Santos: Raimundo de Fitero, Sisebuto, Adyuto, Probo abades; Longinos, Aristóbulo, Menigno, Nicandro, Matrona o Madrona, Leocricia, mártires; Zacarías, papa; Clemente María Hofbauer, confesor; Especioso, monje; Luisa de Marillac, fundadora.

Ella fue la cofundadora de la Hijas de la Caridad.

Luisa nació en París el 15 de agosto de 1591.

Muy pronto quedó huérfana de madre, y por esa razón pasó a estar y crecer bajo los cuidados de su tía religiosa en el célebre monasterio de Poissy.

Con la edad justa para tomar decisiones personales quiso entrar en religión, pero no pudo ser aceptada por las religiosas capuchinas a causa de su escasa salud.

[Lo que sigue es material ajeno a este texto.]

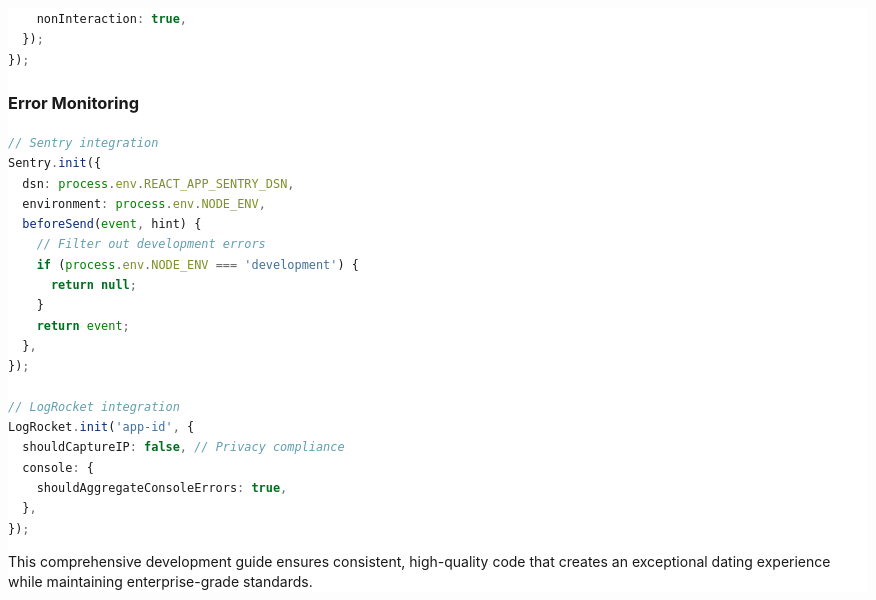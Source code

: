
 ```typescript
    nonInteraction: true,
  });
});
```

### Error Monitoring
```typescript
// Sentry integration
Sentry.init({
  dsn: process.env.REACT_APP_SENTRY_DSN,
  environment: process.env.NODE_ENV,
  beforeSend(event, hint) {
    // Filter out development errors
    if (process.env.NODE_ENV === 'development') {
      return null;
    }
    return event;
  },
});

// LogRocket integration
LogRocket.init('app-id', {
  shouldCaptureIP: false, // Privacy compliance
  console: {
    shouldAggregateConsoleErrors: true,
  },
});
```

This comprehensive development guide ensures consistent, high-quality code that creates an exceptional dating experience while maintaining enterprise-grade standards.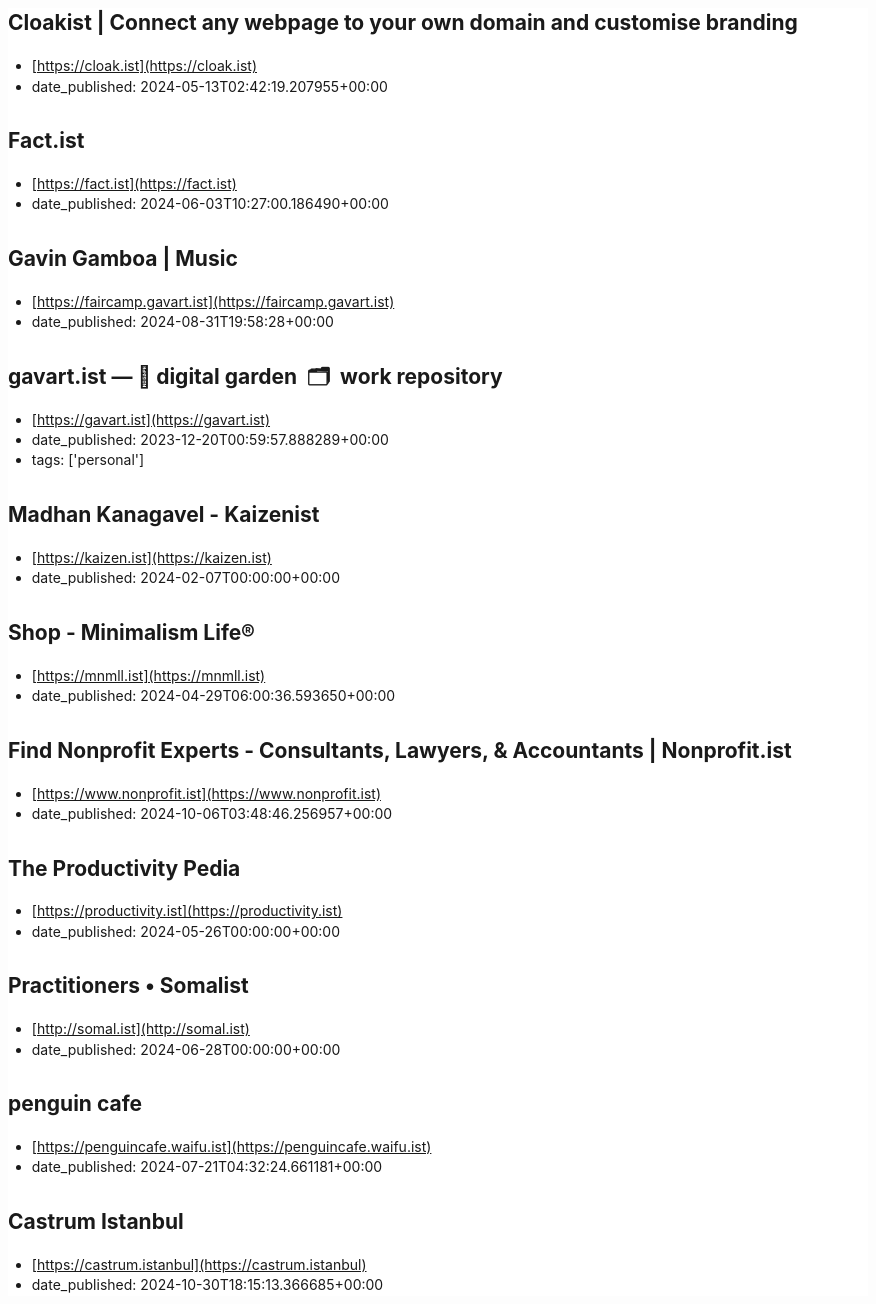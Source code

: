  ## Cloakist | Connect any webpage to your own domain and customise branding
 - [https://cloak.ist](https://cloak.ist)
 - date_published: 2024-05-13T02:42:19.207955+00:00

 ## Fact.ist
 - [https://fact.ist](https://fact.ist)
 - date_published: 2024-06-03T10:27:00.186490+00:00

 ## Gavin Gamboa | Music
 - [https://faircamp.gavart.ist](https://faircamp.gavart.ist)
 - date_published: 2024-08-31T19:58:28+00:00

 ## gavart.ist — 🌱 digital garden  🗂  work repository
 - [https://gavart.ist](https://gavart.ist)
 - date_published: 2023-12-20T00:59:57.888289+00:00
 - tags: ['personal']

 ## Madhan Kanagavel - Kaizenist
 - [https://kaizen.ist](https://kaizen.ist)
 - date_published: 2024-02-07T00:00:00+00:00

 ## Shop - Minimalism Life®
 - [https://mnmll.ist](https://mnmll.ist)
 - date_published: 2024-04-29T06:00:36.593650+00:00

 ## Find Nonprofit Experts - Consultants, Lawyers, & Accountants | Nonprofit.ist
 - [https://www.nonprofit.ist](https://www.nonprofit.ist)
 - date_published: 2024-10-06T03:48:46.256957+00:00

 ## The Productivity Pedia
 - [https://productivity.ist](https://productivity.ist)
 - date_published: 2024-05-26T00:00:00+00:00

 ## Practitioners • Somalist
 - [http://somal.ist](http://somal.ist)
 - date_published: 2024-06-28T00:00:00+00:00

 ## penguin cafe
 - [https://penguincafe.waifu.ist](https://penguincafe.waifu.ist)
 - date_published: 2024-07-21T04:32:24.661181+00:00

 ## Castrum Istanbul
 - [https://castrum.istanbul](https://castrum.istanbul)
 - date_published: 2024-10-30T18:15:13.366685+00:00
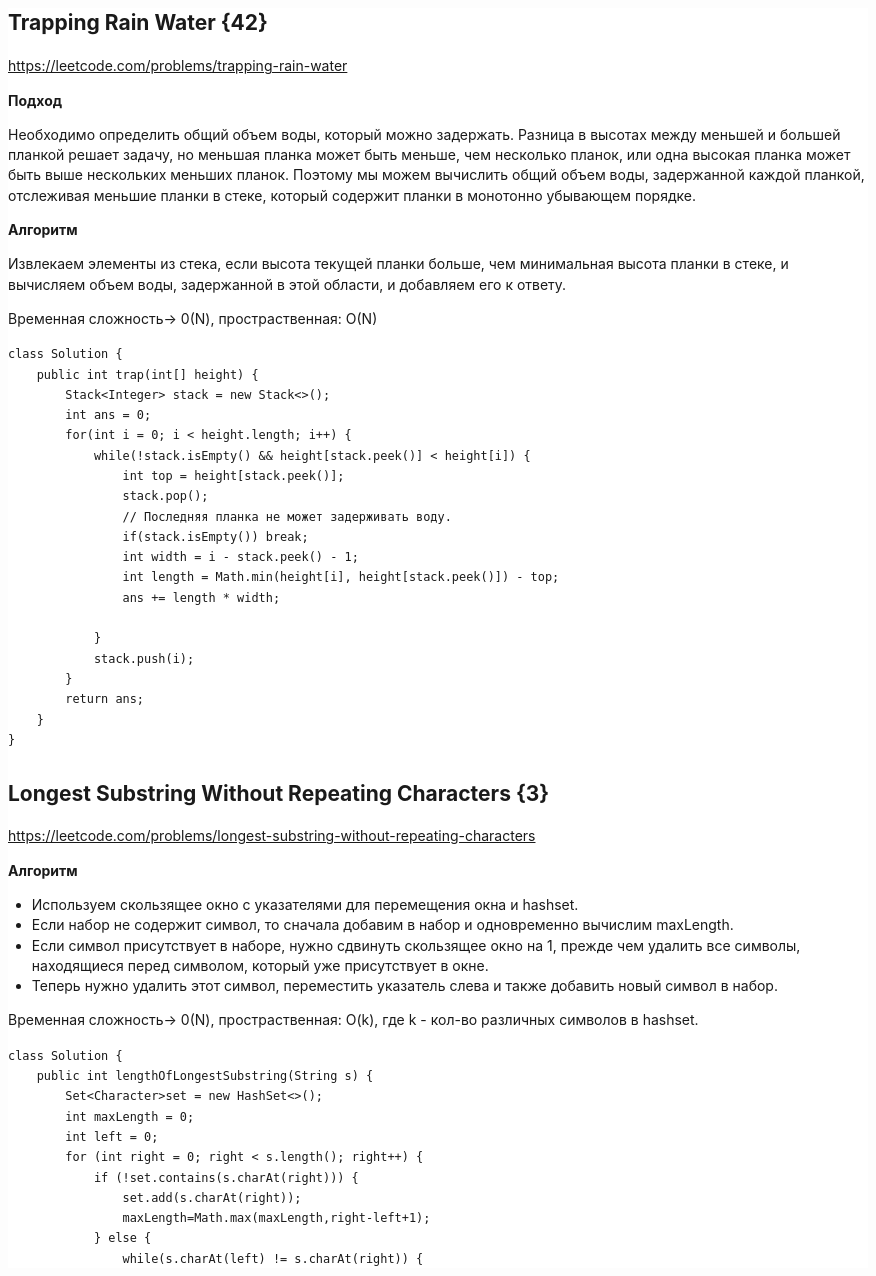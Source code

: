 
## Trapping Rain Water {42}
https://leetcode.com/problems/trapping-rain-water

**Подход**

Необходимо определить общий объем воды, который можно задержать. Разница в высотах между меньшей и большей планкой решает задачу, но меньшая планка может быть меньше, чем несколько планок, или одна высокая планка может быть выше нескольких меньших планок. Поэтому мы можем вычислить общий объем воды, задержанной каждой планкой, отслеживая меньшие планки в стеке, который содержит планки в монотонно убывающем порядке.

**Алгоритм**

Извлекаем элементы из стека, если высота текущей планки больше, чем минимальная высота планки в стеке, и вычисляем объем воды, задержанной в этой области, и добавляем его к ответу.

Временная сложность-> 0(N), простраственная: O(N)
```
class Solution {
    public int trap(int[] height) {
        Stack<Integer> stack = new Stack<>();
        int ans = 0;
        for(int i = 0; i < height.length; i++) {
            while(!stack.isEmpty() && height[stack.peek()] < height[i]) {
                int top = height[stack.peek()];
                stack.pop();
                // Последняя планка не может задерживать воду.
                if(stack.isEmpty()) break; 
                int width = i - stack.peek() - 1;
                int length = Math.min(height[i], height[stack.peek()]) - top;
                ans += length * width;
                
            }
            stack.push(i);
        }
        return ans;
    }
}
```

## Longest Substring Without Repeating Characters {3}
https://leetcode.com/problems/longest-substring-without-repeating-characters

**Алгоритм**

- Используем скользящее окно с указателями для перемещения окна и hashset.
- Если набор не содержит символ, то сначала добавим в набор и одновременно вычислим maxLength.
- Если символ присутствует в наборе, нужно сдвинуть скользящее окно на 1, прежде чем удалить все символы, находящиеся перед символом, который уже присутствует в окне.
- Теперь нужно удалить этот символ, переместить указатель слева и также добавить новый символ в набор.

Временная сложность-> 0(N), простраственная: O(k), где k - кол-во различных символов в hashset.
```
class Solution {
    public int lengthOfLongestSubstring(String s) {
        Set<Character>set = new HashSet<>();
        int maxLength = 0;
        int left = 0;
        for (int right = 0; right < s.length(); right++) {           
            if (!set.contains(s.charAt(right))) {
                set.add(s.charAt(right));
                maxLength=Math.max(maxLength,right-left+1);                
            } else {
                while(s.charAt(left) != s.charAt(right)) {
```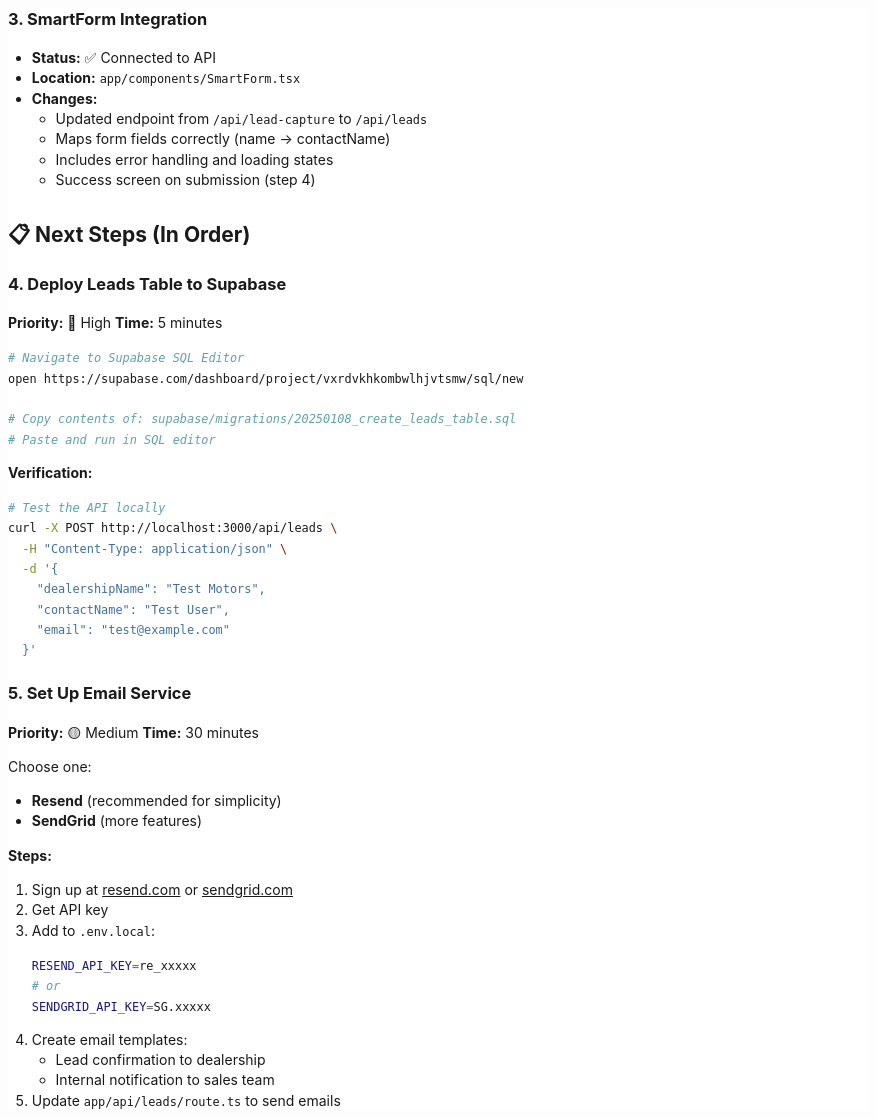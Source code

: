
 ```bash
```

### 3. SmartForm Integration
- **Status:** ✅ Connected to API
- **Location:** `app/components/SmartForm.tsx`
- **Changes:**
  - Updated endpoint from `/api/lead-capture` to `/api/leads`
  - Maps form fields correctly (name → contactName)
  - Includes error handling and loading states
  - Success screen on submission (step 4)

## 📋 Next Steps (In Order)

### 4. Deploy Leads Table to Supabase
**Priority:** 🔴 High
**Time:** 5 minutes

```bash
# Navigate to Supabase SQL Editor
open https://supabase.com/dashboard/project/vxrdvkhkombwlhjvtsmw/sql/new

# Copy contents of: supabase/migrations/20250108_create_leads_table.sql
# Paste and run in SQL editor
```

**Verification:**
```bash
# Test the API locally
curl -X POST http://localhost:3000/api/leads \
  -H "Content-Type: application/json" \
  -d '{
    "dealershipName": "Test Motors",
    "contactName": "Test User",
    "email": "test@example.com"
  }'
```

### 5. Set Up Email Service
**Priority:** 🟡 Medium
**Time:** 30 minutes

Choose one:
- **Resend** (recommended for simplicity)
- **SendGrid** (more features)

**Steps:**
1. Sign up at [resend.com](https://resend.com) or [sendgrid.com](https://sendgrid.com)
2. Get API key
3. Add to `.env.local`:
   ```bash
   RESEND_API_KEY=re_xxxxx
   # or
   SENDGRID_API_KEY=SG.xxxxx
   ```
4. Create email templates:
   - Lead confirmation to dealership
   - Internal notification to sales team
5. Update `app/api/leads/route.ts` to send emails
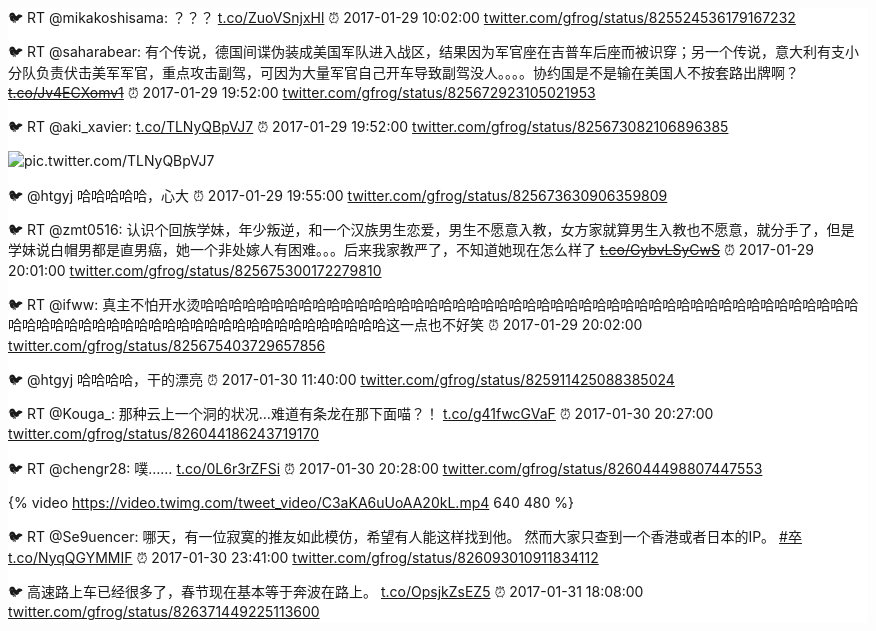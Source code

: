 🐦 RT @mikakoshisama: ？？？ [t.co/ZuoVSnjxHl](https://twitter.com/mikakoshisama?protected_redirect=true)
⏰ 2017-01-29 10:02:00
[twitter.com/gfrog/status/825524536179167232](http://twitter.com/gfrog/status/825524536179167232)

🐦 RT @saharabear: 有个传说，德国间谍伪装成美国军队进入战区，结果因为军官座在吉普车后座而被识穿；另一个传说，意大利有支小分队负责伏击美军军官，重点攻击副驾，可因为大量军官自己开车导致副驾没人。。。。协约国是不是输在美国人不按套路出牌啊？ <s>[t.co/Jv4ECXomv1](https://t.co/Jv4ECXomv1)</s>
⏰ 2017-01-29 19:52:00
[twitter.com/gfrog/status/825672923105021953](http://twitter.com/gfrog/status/825672923105021953)

🐦 RT @aki_xavier: [t.co/TLNyQBpVJ7](https://twitter.com/aki_xavier/status/825563031069298690/photo/1)
⏰ 2017-01-29 19:52:00
[twitter.com/gfrog/status/825673082106896385](http://twitter.com/gfrog/status/825673082106896385)

![pic.twitter.com/TLNyQBpVJ7](https://pbs.twimg.com/media/C3T9MXVUoAAAm_u.jpg)

🐦 @htgyj 哈哈哈哈哈，心大
⏰ 2017-01-29 19:55:00
[twitter.com/gfrog/status/825673630906359809](http://twitter.com/gfrog/status/825673630906359809)

🐦 RT @zmt0516: 认识个回族学妹，年少叛逆，和一个汉族男生恋爱，男生不愿意入教，女方家就算男生入教也不愿意，就分手了，但是学妹说白帽男都是直男癌，她一个非处嫁人有困难。。。后来我家教严了，不知道她现在怎么样了 <s>[t.co/GybvLSyCwS](https://t.co/GybvLSyCwS)</s>
⏰ 2017-01-29 20:01:00
[twitter.com/gfrog/status/825675300172279810](http://twitter.com/gfrog/status/825675300172279810)

🐦 RT @ifww: 真主不怕开水烫哈哈哈哈哈哈哈哈哈哈哈哈哈哈哈哈哈哈哈哈哈哈哈哈哈哈哈哈哈哈哈哈哈哈哈哈哈哈哈哈哈哈哈哈哈哈哈哈哈哈哈哈哈哈哈哈哈哈哈哈哈哈哈哈哈哈哈哈哈哈哈哈哈哈这一点也不好笑
⏰ 2017-01-29 20:02:00
[twitter.com/gfrog/status/825675403729657856](http://twitter.com/gfrog/status/825675403729657856)

🐦 @htgyj 哈哈哈哈，干的漂亮
⏰ 2017-01-30 11:40:00
[twitter.com/gfrog/status/825911425088385024](http://twitter.com/gfrog/status/825911425088385024)

🐦 RT @Kouga_: 那种云上一个洞的状况…难道有条龙在那下面喵？！ [t.co/g41fwcGVaF](https://twitter.com/Kouga_?protected_redirect=true)
⏰ 2017-01-30 20:27:00
[twitter.com/gfrog/status/826044186243719170](http://twitter.com/gfrog/status/826044186243719170)

🐦 RT @chengr28: 噗…… [t.co/0L6r3rZFSi](https://twitter.com/chengr28/status/825999375360856065/photo/1)
⏰ 2017-01-30 20:28:00
[twitter.com/gfrog/status/826044498807447553](http://twitter.com/gfrog/status/826044498807447553)

{% video https://video.twimg.com/tweet_video/C3aKA6uUoAA20kL.mp4 640 480 %}

🐦 RT @Se9uencer: 哪天，有一位寂寞的推友如此模仿，希望有人能这样找到他。
然而大家只查到一个香港或者日本的IP。
[#卒](https://twitter.com/hashtag/卒?src=hash) [t.co/NyqQGYMMIF](https://twitter.com/tianshu?protected_redirect=true)
⏰ 2017-01-30 23:41:00
[twitter.com/gfrog/status/826093010911834112](http://twitter.com/gfrog/status/826093010911834112)

🐦 高速路上车已经很多了，春节现在基本等于奔波在路上。 [t.co/OpsjkZsEZ5](https://www.instagram.com/p/BP7MFmllLWW/)
⏰ 2017-01-31 18:08:00
[twitter.com/gfrog/status/826371449225113600](http://twitter.com/gfrog/status/826371449225113600)
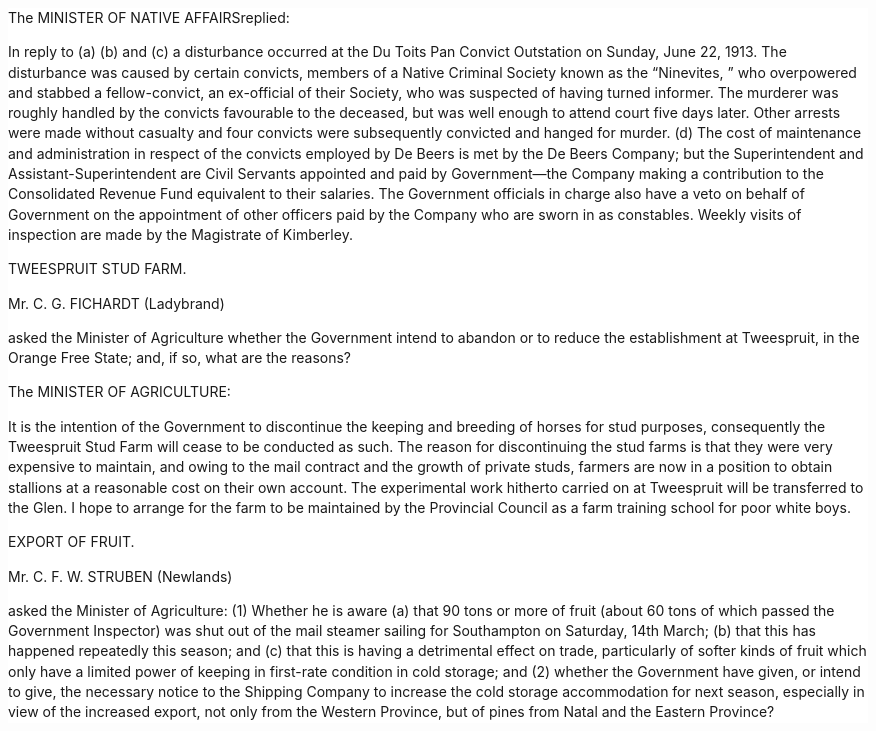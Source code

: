</speech>

<speech by="#minister_of_native_affairs">

<from>The <person refersTo="hansard_za">MINISTER OF NATIVE AFFAIRS</person>replied:</from>

<p>In reply to (a) (b) and (c) a disturbance occurred at the Du Toits Pan Convict Outstation on Sunday, June 22, 1913. The disturbance was caused by certain convicts, members of a Native Criminal Society known as the &#x201C;Ninevites, &#x201D; who overpowered and stabbed a fellow-convict, an ex-official of their Society, who was suspected of having turned informer. The murderer was roughly handled by the convicts favourable to the deceased, but was well enough to attend court five days later. Other arrests were made without casualty and four convicts were subsequently convicted and hanged for murder. (d) The cost of maintenance and administration in respect of the convicts employed by De Beers is met by the De Beers Company; but the Superintendent and Assistant-Superintendent are Civil Servants appointed and paid by Government&#x2014;the Company making a contribution to the Consolidated Revenue Fund equivalent to their salaries. The Government officials in charge also have a veto on behalf of Government on the appointment of other officers paid by the Company who are sworn in as constables. Weekly visits of inspection are made by the Magistrate of Kimberley.</p>

</speech>

</debateSection>

<debateSection name="#tweespruit_stud_farm">

<heading>TWEESPRUIT STUD FARM.</heading>

<speech by="#fichardt">

<from>Mr. <person refersTo="hansard_za">C. G. FICHARDT</person> (Ladybrand)</from>

<p>asked the Minister of Agriculture whether the Government intend to abandon or to reduce the establishment at Tweespruit, in the Orange Free State; and, if so, what are the reasons?</p>

</speech>

<speech by="#minister_of_agriculture">

<from>The <person refersTo="hansard_za">MINISTER OF AGRICULTURE</person>:</from>

<p>It is the intention of the Government to discontinue the keeping and breeding of horses for stud purposes, consequently the Tweespruit Stud Farm will cease to be conducted as such. The reason for discontinuing the stud farms is that they were very expensive to maintain, and owing to the mail contract and the growth of private studs, farmers are now in a position to obtain stallions at a reasonable cost on their own account. The experimental work hitherto carried on at Tweespruit will be transferred to the Glen. I hope to arrange for the farm to be maintained by the Provincial Council as a farm training school for poor white boys.</p>

</speech>

</debateSection>

<debateSection name="#export_of_fruit">

<heading>EXPORT OF FRUIT.</heading>

<speech by="#struben">

<from>Mr. <person refersTo="hansard_za">C. F. W. STRUBEN</person> (Newlands)</from>

<p>asked the Minister of Agriculture: (1) Whether he is aware (a) that 90 tons or more of fruit (about 60 tons of which passed the Government Inspector) was shut out of the mail steamer sailing for Southampton on Saturday, 14th March; (b) that this has happened repeatedly this season; and (c) that this is having a detrimental effect on trade, particularly of softer kinds of fruit which only have a limited power of keeping in first-rate condition in cold storage; and (2) whether the Government have given, or intend to give, the necessary notice to the Shipping Company to increase the cold storage accommodation for next season, especially in view of the increased export, not only from the Western Province, but of pines from Natal and the Eastern Province?</p>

Contrajo matrimonio con Antonio Le Gras –secretario de la reina María de Médicis–, con quien tuvo un hijo. Su esposo murió relativamente pronto y, más libre de cargas familiares, Luisa hizo voto de perpetua viudez, entregándose a una vida de intensa piedad y abundancia de obras de misericordia que eran los exponentes de una especial entrega a Dios.

Cuando ella contaba solamente treinta años, se puso bajo la dirección espiritual de san Vicente de Paúl –sacerdote mezcla de aragonés y francés– de quien fue una perfecta colaboradora el resto de su vida, cooperando con él en la puesta en marcha y en el asentamiento de las fundaciones que el santo iba realizando según requerían los frutos de su acción apostólica y evangelizadora por los campos y suburbios incipientes de las grandes ciudades con las Cofradías de la Caridad. Ahora quien coordina esta actividad apostólica y caritativa bajo la dirección de Monsieur Vicent es Luisa de Marillac; con las Damas de la Caridad monta escuelas para niños expósitos, se encarga de la atención de los heridos en los campos de batalla, del Hospital de París y del Asilo del Nombre de Jesús e incluso se atreverán a meterse en Polonia para atender las regiones devastadas por la guerra a petición de la reina polaca. Luisa fue una pieza fundamental en la puesta en marcha de las «Hijas de la Caridad».

Precisamente ellas absorbieron su tiempo y energías y con ellas puso en juego sus cualidades para el gobierno y sus dones sobrenaturales, gobernando la institución con exquisita prudencia y santidad como Superiora General, y distinguiéndose por su extremada delicadeza de conciencia.

Había ocasiones en las que se podía advertir casi con total claridad que era una de esas personas en las que la grandeza de la caridad –el amor a Dios y a los hombres– lleva a que el alma tire para arriba del cuerpo, tanto por la dificultad del abundantísimo trabajo, como por la continua carencia de salud y de fuerzas físicas. En Luisa de Marillac esto era tan notorio que el mismo san Vicente llegó a afirmar que parecía vivir de puro milagro.

Murió el 15 de marzo de 1660, un poco antes de que pasara al Cielo su maestro y guía.

El papa Benedicto XV la beatificó el 9 de mayo de 1920 y Pío XII la canonizó el 11 de marzo de 1934.

La práctica viva, palpable, irrefutable y continuada de la caridad es lo que verdaderamente hace creíble y aceptable el mensaje evangélico. Sin esas obras de misericordia, la doctrina se quedaría lánguida y sin vida; en su defecto, hasta los más grandes milagros solo llevarían a la admiración.